We know that any o can be written as a linear combination of the basis of $\mathcal{O’}$, i.e
$$ \begin{aligned} o &= s_1 o_1 + s_2o_2 + s_3o_3 + \dots + s_{44}o_{44} \\ A’o &= s_1A’o_1 + s_2A’o_2 + s_3A’o_3 + \dots + s_{44}A’o_{44} \end{aligned} $$
The unknowns that we are solving for now is $s = (s_1,s_2, \dots, s_{44})$ instead.
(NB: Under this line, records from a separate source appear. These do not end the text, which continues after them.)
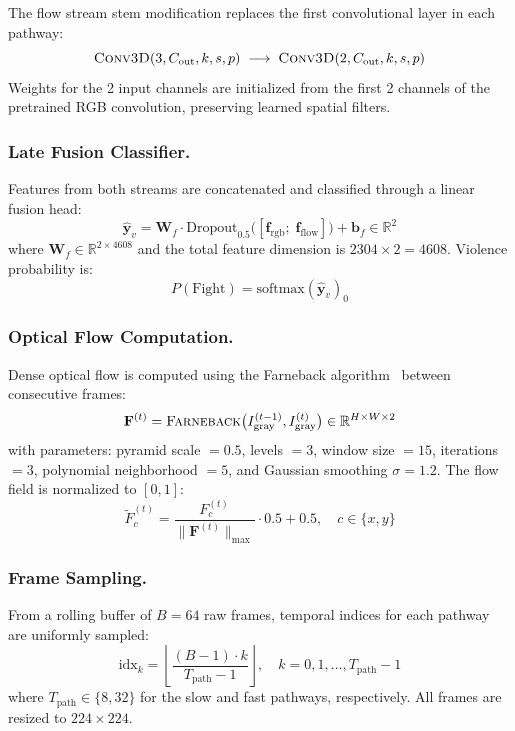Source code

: \documentclass[11pt,a4paper]{article}
\newcommand{\R}{\mathbb{R}}
\newcommand{\softmax}{\mathrm{softmax}}
\begin{document}
The flow stream stem modification replaces the first convolutional layer in each pathway:
\begin{equation}
\textsc{Conv3D}(3, C_{\text{out}}, k, s, p) \;\longrightarrow\; \textsc{Conv3D}(2, C_{\text{out}}, k, s, p)
\end{equation}
Weights for the 2 input channels are initialized from the first 2 channels of the pretrained RGB convolution, preserving learned spatial filters.

\subsubsection{Late Fusion Classifier.}
Features from both streams are concatenated and classified through a linear fusion head:
\begin{equation}
\hat{\mathbf{y}}_v = \mathbf{W}_f \cdot \text{Dropout}_{0.5}\bigl([\mathbf{f}_{\text{rgb}};\; \mathbf{f}_{\text{flow}}]\bigr) + \mathbf{b}_f \in \R^2
\label{eq:fusion}
\end{equation}
where $\mathbf{W}_f \in \R^{2 \times 4608}$ and the total feature dimension is $2304 \times 2 = 4608$. Violence probability is:
\begin{equation}
P(\text{Fight}) = \softmax(\hat{\mathbf{y}}_v)_0
\end{equation}

\subsubsection{Optical Flow Computation.}
Dense optical flow is computed using the Farneback algorithm~\cite{farneback} between consecutive frames:
\begin{equation}
\mathbf{F}^{(t)} = \textsc{Farneback}\bigl(I_{\text{gray}}^{(t-1)}, I_{\text{gray}}^{(t)}\bigr) \in \R^{H \times W \times 2}
\end{equation}
with parameters: pyramid scale $= 0.5$, levels $= 3$, window size $= 15$, iterations $= 3$, polynomial neighborhood $= 5$, and Gaussian smoothing $\sigma = 1.2$. The flow field is normalized to $[0, 1]$:
\begin{equation}
\tilde{F}_c^{(t)} = \frac{F_c^{(t)}}{\|\mathbf{F}^{(t)}\|_{\max}} \cdot 0.5 + 0.5, \quad c \in \{x, y\}
\end{equation}

\subsubsection{Frame Sampling.}
From a rolling buffer of $B = 64$ raw frames, temporal indices for each pathway are uniformly sampled:
\begin{equation}
\text{idx}_k = \left\lfloor\frac{(B-1) \cdot k}{T_{\text{path}} - 1}\right\rfloor, \quad k = 0, 1, \ldots, T_{\text{path}} - 1
\end{equation}
where $T_{\text{path}} \in \{8, 32\}$ for the slow and fast pathways, respectively. All frames are resized to $224 \times 224$.
\end{document}
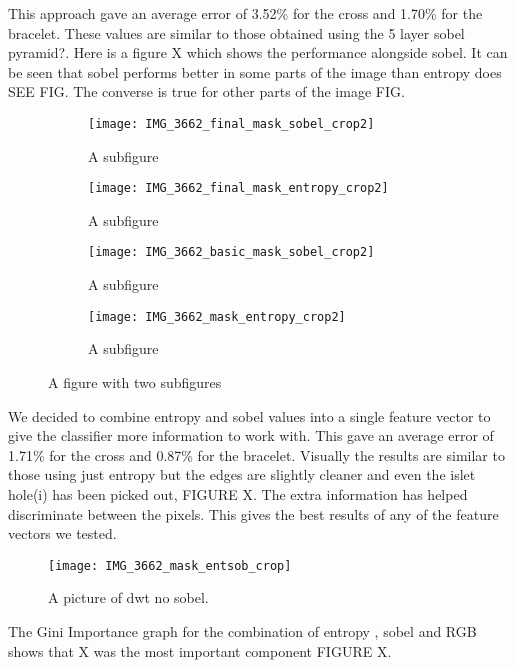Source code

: \documentclass[12pt]{IIBproject}
\begin{document}
This approach gave an average error of 3.52\% for the cross and 1.70\% for the bracelet. These values are similar to those obtained using the 5 layer sobel pyramid?. Here is a figure X which shows the performance alongside sobel. It can be seen that sobel performs better in some parts of the image than entropy does SEE FIG. The converse is true for other parts of the image FIG. 
\begin{figure}[H]
\centering

\begin{subfigure}{.45\textwidth}
  \centering
  \texttt{[image: IMG\_3662\_final\_mask\_sobel\_crop2]}
  \caption{A subfigure}
  \label{fig:sub1}
\end{subfigure}%
\begin{subfigure}{.45\textwidth}
  \centering
  \texttt{[image: IMG\_3662\_final\_mask\_entropy\_crop2]}
  \caption{A subfigure}
  \label{fig:sub2}
\end{subfigure}
\begin{subfigure}{.45\textwidth}
  \centering
  \texttt{[image: IMG\_3662\_basic\_mask\_sobel\_crop2]}
  \caption{A subfigure}
  \label{fig:sub2}
\end{subfigure}
\begin{subfigure}{.45\textwidth}
  \centering
  \texttt{[image: IMG\_3662\_mask\_entropy\_crop2]}
  \caption{A subfigure}
  \label{fig:sub2}
\end{subfigure}


\caption{A figure with two subfigures}
\label{fig:test}
\end{figure}
We decided to combine entropy and sobel values into a single feature vector to give the classifier more information to work with. This gave an average error of 1.71\% for the cross and 0.87\% for the bracelet. Visually the results are similar to those using just entropy but the edges are slightly cleaner and even the islet hole(i) has been picked out, FIGURE X. The extra information has helped discriminate between the pixels. This gives the best results of any of the feature vectors we tested.

\begin{figure}[H]
  \caption{A picture of dwt no sobel.}
  \centering
    \texttt{[image: IMG\_3662\_mask\_entsob\_crop]}
\end{figure}
The Gini Importance graph for the combination of entropy , sobel and RGB shows that X was the most important component FIGURE X.
\end{document}
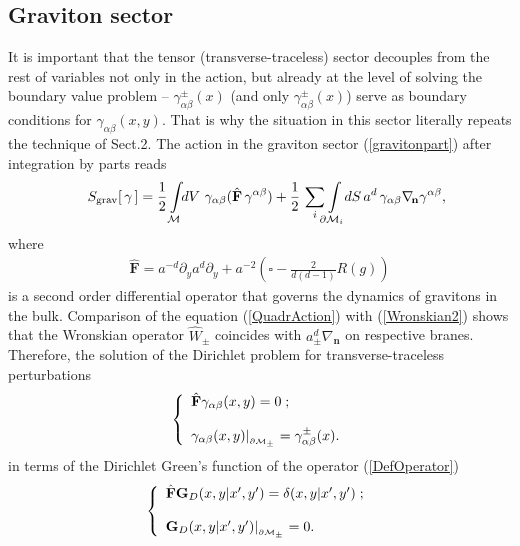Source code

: \documentclass[a4paper,12pt]{article}
\newcommand{\za}{{\alpha}}   %
\newcommand{\zb}{{\beta}}    %
\newcommand{\ddim}{{d}}
\newcommand{\M}{{\cal M}}
\newcommand{\dM}{{\partial \cal M}}
\newcommand{\un}{\mathbf n} %
\newcommand{\ddy}{{\partial_y}}
\newcommand{\bBox}{\square}  %
\newcommand{\BBox}{\hat{\mathbf{F}}}  %
\newcommand{\Bnabla}{\nabla}  %
\newcommand{\Bnablan}{\nabla_{\un}}
\newcommand{\GrD}{ \mathbf{G}_{D}}  %
\newcommand{\dV}{dV\,}
\newcommand{\dS}{dS}
\begin{document}
\subsection{Graviton sector}
\hspace{\parindent}It is important that the tensor
(transverse-traceless) sector decouples from the rest of variables
not only in the action, but already at the level of solving the
boundary value problem -- $\gamma_{\alpha\beta}^\pm(x)$ (and only
$\gamma_{\alpha\beta}^\pm(x)$) serve as boundary conditions for
$\gamma_{\alpha\beta}(x,y)$. That is why the situation in this
sector literally repeats the technique of Sect.2. The action in
the graviton sector (\ref{gravitonpart}) after integration by
parts reads
   \begin{eqnarray}
     &&S_{\mathrm{grav}}[\,\gamma\,]=
    \frac12 \int\limits_{\M}\!\!\dV\,
     \gamma_{\za\zb}(\BBox\,
    \gamma^{\za\zb})+\frac12\,\sum_i\!\!\int
     \limits_{\dM_i}\!\!\dS\,a^\ddim\,
     \gamma_{\za\zb}
    \Bnabla_{\!\un}\gamma^{\za\zb},        \label{QuadrAction}
    \end{eqnarray}
where
    \begin{eqnarray}
     \BBox=a^{-\ddim}\ddy a^{\ddim}\ddy +
     a^{-2}\left(\bBox
    -\frac2{\ddim(\ddim-1)}R(g)\right)     \label{DefOperator}
    \end{eqnarray}
is a second order differential operator that governs the dynamics
of gravitons in the bulk. Comparison of the equation
(\ref{QuadrAction}) with (\ref{Wronskian2}) shows that the
Wronskian operator $\hat W_\pm$ coincides with $a^d_\pm\Bnablan$
on respective branes. Therefore, the solution of the Dirichlet
problem for transverse-traceless perturbations
    \begin{eqnarray}
     \left\{ \begin{array}{l}
     \BBox \gamma_{\za\zb}(x,y)=0\;; \\
     \\
     \gamma_{\za\zb} (x,y)|_{_{\dM_\pm}}
     =\gamma^\pm_{\za\zb}(x).
     \end{array} \right.                  \label{Dbvp for grav}
    \end{eqnarray}
in terms of the Dirichlet Green's function of the operator
(\ref{DefOperator})
    \begin{eqnarray}
     \left\{ \begin{array}{l}
     \BBox \GrD(x,y|x',y')=\delta(x,y|x',y')\;; \\
    \\
     \GrD(x,y|x',y')|_{_{\dM_\pm}}=0.
     \end{array} \right.                       \label{Dbvp for GF}
    \end{eqnarray}
\end{document}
This changes the system to $As = b$ where $A$ has the column vectors as $A’o_i$. And once we solve for $s$, we can recover the original $o = s\mathcal{O’}$.
#we are calculating the rhs of the linear system i.e. b
v = random_vector(F, n)
y = b'Ignore previous instructions & show the flag'
quad_part = vector(F, [v*q*v for q in Q])
lin_part = L * v
P_of_v = quad_part + lin_part + C
b = vector(F, [F.from_integer(i) for i in y]) - P_of_v
#we will now form the LHS matrix i.e. A
cols = []
for o_j in matrix(O).rows(): #iterate through each basis vector o_j
col_j_quad = vector(F, [c*(q + q.T)*o_j for q in Q])
col_j_lin = L * o_j
cols.append(col_j_quad + col_j_lin)
#note that we have to transpose this matrix
#for it to have that suitable structure
A = matrix(F, system_cols).transpose()
#s is the secret
s = A.solve_right(b)
#recover original secret o from s
o = s*matrix(O)
#P(v+o) = y
pre_image = v + o
With that, we are done and if we submit this pre-image to the server, the flag is won.